PROBLEM: Give the number of lines in the entries below that contain "Toggles". Write nothing besides it.

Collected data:
BEGIN
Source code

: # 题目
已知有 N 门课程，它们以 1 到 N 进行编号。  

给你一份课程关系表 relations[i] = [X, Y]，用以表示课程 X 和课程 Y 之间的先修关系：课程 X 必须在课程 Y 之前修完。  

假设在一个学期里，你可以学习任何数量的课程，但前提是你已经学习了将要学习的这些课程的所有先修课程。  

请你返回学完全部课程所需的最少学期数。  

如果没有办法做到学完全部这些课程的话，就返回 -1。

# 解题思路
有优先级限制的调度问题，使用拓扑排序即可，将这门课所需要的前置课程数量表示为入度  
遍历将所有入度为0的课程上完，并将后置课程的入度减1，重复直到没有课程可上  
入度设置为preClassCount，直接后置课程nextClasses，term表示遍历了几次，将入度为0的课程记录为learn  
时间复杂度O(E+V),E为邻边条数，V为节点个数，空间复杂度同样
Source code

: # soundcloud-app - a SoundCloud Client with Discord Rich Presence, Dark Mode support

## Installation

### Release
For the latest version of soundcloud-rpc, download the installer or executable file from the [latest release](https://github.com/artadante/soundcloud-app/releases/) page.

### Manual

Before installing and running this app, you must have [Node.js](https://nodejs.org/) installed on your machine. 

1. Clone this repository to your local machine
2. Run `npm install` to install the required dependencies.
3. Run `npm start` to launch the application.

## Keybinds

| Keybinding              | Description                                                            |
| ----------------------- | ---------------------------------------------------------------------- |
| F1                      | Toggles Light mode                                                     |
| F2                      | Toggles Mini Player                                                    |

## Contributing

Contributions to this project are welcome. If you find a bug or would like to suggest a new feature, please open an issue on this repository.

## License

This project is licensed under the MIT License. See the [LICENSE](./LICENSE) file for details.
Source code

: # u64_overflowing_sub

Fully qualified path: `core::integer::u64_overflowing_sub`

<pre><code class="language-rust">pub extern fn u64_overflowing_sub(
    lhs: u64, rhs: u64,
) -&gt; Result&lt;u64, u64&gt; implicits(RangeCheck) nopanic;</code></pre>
END
RESULT: 2